1. Introduction
Minimizing formation damage that occurs during conventional drilling is a critical point for optimizing an oil field development, especially in fractured carbonate reservoirs that often exhibit low matrix permeability. Drilling fluid invasion into fractured formations can create severe formation damage around the wellbore and reduce the productivity of the well and ultimately the recovery factor for the field. Therefore, minimizing fluid invasion in this type of reservoir is very important. The drilling operation in which the drilling fluid pressure in the borehole is maintained below the pressure in the formation pressure is called underbalanced drilling (UBD). The productivity benefits of underbalanced drilling are well known in the industry. When UBD is implemented correctly, it may considerably reduce or eliminate mud invasion into the fracture systems. Even though UBD has many advantages over overbalanced drilling (OBD), quantification of possible formation damage effects by comprehensive reservoir characterization and feasibility studies is central to judge the feasibility of UBD [
1].
Different approaches to analyze the feasibility of UBD are reported in the literature. Ding
et al. [
2] presented a model for evaluation of well performance by taking into account the near-wellbore formation damage. This model applies laboratory data related to filter cake properties in analyzing formation damage for horizontal wells, using relative permeabilities to represent effects of formation damage due to polymer adsorption/retention, water blocking, etc. The model can be used to evaluate formation damage in heterogeneous media. In their next work, Ding
et al. [
3] presented a model of near wellbore formation damage in anisotropic media, which is particularly important for horizontal wells.
Leising and Rike [
4] used an analytical model to estimate the productivity index (PI) for UBD and OBD cases, respectively. Different skin factors were applied; however, no feature was included in the model to represent the dynamic filtration process. Lietard and Unwin [
5] presented an analytical equation to predict the invasion radius in fractured reservoirs as function of drilling parameters and fracture aperture. This equation is limited to infinite fracture conductivity and the basic model reflects the fluid flow between two parallel plates with constant width. They used numerical methods to solve the equation and concluded that an analytical solution was not possible for mud with positive yield values.
Suryanarayana
et al. [
6] introduced an approach for a formation damage study by incorporating a model calibrated on dynamic core flood test results into a dynamic reservoir simulator. The simulator is based on an ultra-fine grid, and it applies an effective permeability distribution within the invaded zone based on the return permeability data from the laboratory study. This study did not include the fractured reservoir case and used only a single porosity model.
Salimi and Andersen [
7] have studied formation damage in fractured reservoir formations. They considered a dual porosity model including a Warren-Root configuration to simulate the mechanism of productivity improvement by an UBD operation. Xiong and Shan [
8] have studied reservoir criteria for selecting underbalanced drilling candidates. They used an incremental net present value (NPV) model to analyze economic benefits of UBD operations. In their work, they employed a numerical simulation method that considers formation damage mechanisms to investigate productivity improvement mechanisms by UBD.
Ding
et al. [
3] presented a numerical approach to modelling possible formation damage during UBD in a homogenous reservoir. In their work, they used a two-phase flow model to describe invasive formation damage during UBD. To simulate temporary overbalanced time periods, the model developed for OBD in their previous work was used. However, in their paper they did not discuss the aspects of fractures or heterogeneous reservoirs.

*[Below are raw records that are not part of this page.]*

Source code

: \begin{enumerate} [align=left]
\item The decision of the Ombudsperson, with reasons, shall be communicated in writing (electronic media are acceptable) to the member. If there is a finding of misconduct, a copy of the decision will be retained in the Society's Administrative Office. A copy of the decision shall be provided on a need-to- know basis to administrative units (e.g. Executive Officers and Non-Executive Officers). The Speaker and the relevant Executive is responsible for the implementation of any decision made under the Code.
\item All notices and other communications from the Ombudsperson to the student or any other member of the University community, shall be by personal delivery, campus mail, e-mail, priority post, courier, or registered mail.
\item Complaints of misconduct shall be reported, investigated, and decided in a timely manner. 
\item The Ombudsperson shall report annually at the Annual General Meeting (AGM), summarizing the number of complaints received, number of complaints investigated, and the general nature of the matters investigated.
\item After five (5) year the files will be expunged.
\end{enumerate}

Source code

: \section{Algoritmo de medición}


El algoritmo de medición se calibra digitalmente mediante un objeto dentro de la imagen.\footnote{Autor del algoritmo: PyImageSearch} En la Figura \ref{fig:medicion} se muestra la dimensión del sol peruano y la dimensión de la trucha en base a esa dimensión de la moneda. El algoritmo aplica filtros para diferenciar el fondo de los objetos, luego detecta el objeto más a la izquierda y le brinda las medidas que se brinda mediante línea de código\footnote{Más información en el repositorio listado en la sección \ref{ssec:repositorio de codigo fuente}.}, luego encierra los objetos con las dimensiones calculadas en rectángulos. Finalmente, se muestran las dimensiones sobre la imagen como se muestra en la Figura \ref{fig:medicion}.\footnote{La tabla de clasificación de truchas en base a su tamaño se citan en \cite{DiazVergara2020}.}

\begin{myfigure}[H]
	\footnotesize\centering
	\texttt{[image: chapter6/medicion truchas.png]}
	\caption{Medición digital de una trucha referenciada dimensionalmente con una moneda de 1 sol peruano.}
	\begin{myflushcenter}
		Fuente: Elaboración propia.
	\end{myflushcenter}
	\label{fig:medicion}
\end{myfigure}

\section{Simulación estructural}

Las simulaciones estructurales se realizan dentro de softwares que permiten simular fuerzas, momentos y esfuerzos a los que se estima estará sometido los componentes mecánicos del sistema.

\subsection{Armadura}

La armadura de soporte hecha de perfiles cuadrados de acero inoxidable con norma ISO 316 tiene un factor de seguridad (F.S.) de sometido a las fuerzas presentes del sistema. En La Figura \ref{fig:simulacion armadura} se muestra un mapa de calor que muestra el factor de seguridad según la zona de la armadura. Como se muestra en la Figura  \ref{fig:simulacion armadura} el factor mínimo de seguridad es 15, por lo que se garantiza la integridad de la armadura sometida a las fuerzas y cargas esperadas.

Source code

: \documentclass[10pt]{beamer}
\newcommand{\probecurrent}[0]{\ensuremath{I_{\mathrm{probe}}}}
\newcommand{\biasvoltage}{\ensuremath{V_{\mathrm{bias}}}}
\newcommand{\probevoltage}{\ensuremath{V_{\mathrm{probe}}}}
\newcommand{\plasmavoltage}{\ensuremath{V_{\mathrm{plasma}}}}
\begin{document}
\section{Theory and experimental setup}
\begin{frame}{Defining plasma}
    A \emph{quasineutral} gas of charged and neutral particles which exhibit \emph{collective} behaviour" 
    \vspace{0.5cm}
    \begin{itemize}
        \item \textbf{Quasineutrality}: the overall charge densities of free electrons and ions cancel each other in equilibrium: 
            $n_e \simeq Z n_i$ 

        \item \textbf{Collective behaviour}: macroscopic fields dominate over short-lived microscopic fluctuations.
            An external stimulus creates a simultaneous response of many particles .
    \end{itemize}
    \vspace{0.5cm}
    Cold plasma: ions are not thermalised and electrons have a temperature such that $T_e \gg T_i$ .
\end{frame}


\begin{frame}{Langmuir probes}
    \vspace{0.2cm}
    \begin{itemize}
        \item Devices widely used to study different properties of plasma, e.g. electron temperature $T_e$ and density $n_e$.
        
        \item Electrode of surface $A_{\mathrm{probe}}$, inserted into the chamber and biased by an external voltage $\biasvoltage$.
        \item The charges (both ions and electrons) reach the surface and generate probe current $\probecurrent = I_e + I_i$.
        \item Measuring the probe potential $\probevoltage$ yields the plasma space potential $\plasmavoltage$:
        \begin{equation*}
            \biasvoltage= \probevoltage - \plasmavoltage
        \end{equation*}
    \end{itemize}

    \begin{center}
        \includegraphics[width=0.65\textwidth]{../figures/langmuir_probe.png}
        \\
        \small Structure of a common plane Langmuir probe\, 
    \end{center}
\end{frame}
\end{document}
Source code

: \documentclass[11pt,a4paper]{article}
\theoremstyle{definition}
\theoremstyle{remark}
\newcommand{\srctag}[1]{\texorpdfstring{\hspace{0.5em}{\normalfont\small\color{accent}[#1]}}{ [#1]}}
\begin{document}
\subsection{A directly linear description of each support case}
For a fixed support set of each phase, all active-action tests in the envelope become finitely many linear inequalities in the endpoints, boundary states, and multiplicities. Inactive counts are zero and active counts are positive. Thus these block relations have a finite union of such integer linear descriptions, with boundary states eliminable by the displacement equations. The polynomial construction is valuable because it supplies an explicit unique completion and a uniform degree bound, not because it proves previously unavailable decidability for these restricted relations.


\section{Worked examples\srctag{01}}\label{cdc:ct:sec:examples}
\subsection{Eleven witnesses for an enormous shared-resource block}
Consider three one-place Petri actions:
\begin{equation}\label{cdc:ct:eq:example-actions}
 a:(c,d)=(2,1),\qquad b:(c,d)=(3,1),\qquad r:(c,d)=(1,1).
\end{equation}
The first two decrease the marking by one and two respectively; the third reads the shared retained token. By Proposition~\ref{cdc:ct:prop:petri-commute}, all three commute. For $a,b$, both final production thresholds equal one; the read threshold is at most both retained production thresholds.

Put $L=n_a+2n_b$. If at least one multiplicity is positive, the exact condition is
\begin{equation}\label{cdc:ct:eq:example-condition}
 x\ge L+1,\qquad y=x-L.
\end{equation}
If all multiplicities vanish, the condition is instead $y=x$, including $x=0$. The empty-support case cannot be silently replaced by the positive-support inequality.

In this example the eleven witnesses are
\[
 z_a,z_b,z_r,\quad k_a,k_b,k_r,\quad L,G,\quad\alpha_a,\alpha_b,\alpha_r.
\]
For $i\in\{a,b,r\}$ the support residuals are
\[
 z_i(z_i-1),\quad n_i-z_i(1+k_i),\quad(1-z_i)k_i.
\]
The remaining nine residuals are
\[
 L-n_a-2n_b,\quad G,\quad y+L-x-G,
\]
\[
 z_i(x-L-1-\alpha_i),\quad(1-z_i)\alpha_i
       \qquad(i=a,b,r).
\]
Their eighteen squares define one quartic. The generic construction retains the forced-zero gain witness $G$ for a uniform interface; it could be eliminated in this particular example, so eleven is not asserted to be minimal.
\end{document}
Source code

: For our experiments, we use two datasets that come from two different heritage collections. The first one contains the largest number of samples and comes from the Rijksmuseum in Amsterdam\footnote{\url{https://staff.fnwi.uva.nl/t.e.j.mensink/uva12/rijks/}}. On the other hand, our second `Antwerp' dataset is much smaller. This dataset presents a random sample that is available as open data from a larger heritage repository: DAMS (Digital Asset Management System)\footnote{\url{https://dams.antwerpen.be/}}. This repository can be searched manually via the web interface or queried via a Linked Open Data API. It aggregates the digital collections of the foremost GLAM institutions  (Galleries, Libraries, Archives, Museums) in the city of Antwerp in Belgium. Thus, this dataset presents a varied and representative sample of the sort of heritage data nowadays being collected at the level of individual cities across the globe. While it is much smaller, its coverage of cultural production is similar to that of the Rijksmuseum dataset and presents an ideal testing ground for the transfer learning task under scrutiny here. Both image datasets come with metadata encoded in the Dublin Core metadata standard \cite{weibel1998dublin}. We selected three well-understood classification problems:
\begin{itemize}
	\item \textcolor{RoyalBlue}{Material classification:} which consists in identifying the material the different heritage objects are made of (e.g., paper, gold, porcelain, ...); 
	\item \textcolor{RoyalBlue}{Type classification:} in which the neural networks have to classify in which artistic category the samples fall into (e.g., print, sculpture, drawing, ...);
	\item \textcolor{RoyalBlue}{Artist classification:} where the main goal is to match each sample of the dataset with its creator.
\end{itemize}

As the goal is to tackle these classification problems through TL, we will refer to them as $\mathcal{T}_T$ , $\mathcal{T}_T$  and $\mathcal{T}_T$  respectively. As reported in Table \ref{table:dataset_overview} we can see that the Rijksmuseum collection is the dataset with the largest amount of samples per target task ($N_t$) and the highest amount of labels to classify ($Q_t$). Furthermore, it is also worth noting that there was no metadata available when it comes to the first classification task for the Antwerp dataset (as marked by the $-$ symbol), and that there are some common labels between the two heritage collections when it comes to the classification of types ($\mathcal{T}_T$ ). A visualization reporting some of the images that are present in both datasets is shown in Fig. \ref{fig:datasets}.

This paper focuses on the analytical approach to simulate the effect of short overbalanced conditions, time effect during UBD and evaluating well performance in a naturally fractured reservoir. In this paper, an analytical model is developed for kinetic invasion of mud into the fractures. The model is extended to describe the effect of short pulse overbalanced pressure during UBD and aspects of well productivity and flow efficiency. This model is an Excel-based program and provides a fast and convenient tool for analysis and evaluation of drilling conditions (mud properties, time, and pressure of drilling) in a fractured formation. The model can also predict the impact of the fracture and mud properties on the depth of invasion in fractured formations.
2. Description of the Problem
The high productivity of wells in naturally fractured formations is due to the presence of large and continuous fracture networks that have a dramatic impact on reservoir performance. Most of the drilling mud invasion in naturally fractured reservoirs occurs in the fractures, and the invasion radius is large (r
d>>r
w) because the fracture porosity is a small component of total rock porosity. Thus, filling the natural fractures with mud solids can impair the productivity. Therefore, minimizing fluid invasion is very important in this type of reservoir. The productivity benefits of underbalanced drilling are well known in the industry. When UBD is implemented correctly, it may considerably reduce or eliminate mud invasion into the fracture systems[
9]. Even though UBD has many advantages over OBD, possible formation damage effects during UBD is crucial to judge the proper application of UBD.
Two main problems during UBD may cause severe damage around the well [
10]:
In the first damage category, an overbalanced pressure can be applied to the formation during short periods of time for various reasons like tripping operations or pipe connection. Due to the lack of external protection filter-cake, high filtration and mud invasion into the fracture system and formation may occur, decreasing the fracture conductivity. Mud invasion may change the relative permeability and wettability in the near wellbore region by phase trapping in the rock matrix and solid retention in the fracture.
When capillary force is important, counter–current imbibition occurs with flow of reservoir fluid toward the well while the mud filtrate invades the formation. Imbibition effect is a less important issue when the well is drilled in a naturally fractured formation, due to large fracture width in this type of reservoir. This study focuses on the short overbalance conditions and time effects during UBD, causing deep invasion into the fracture system, with corresponding reduced well productivity and reservoir recovery.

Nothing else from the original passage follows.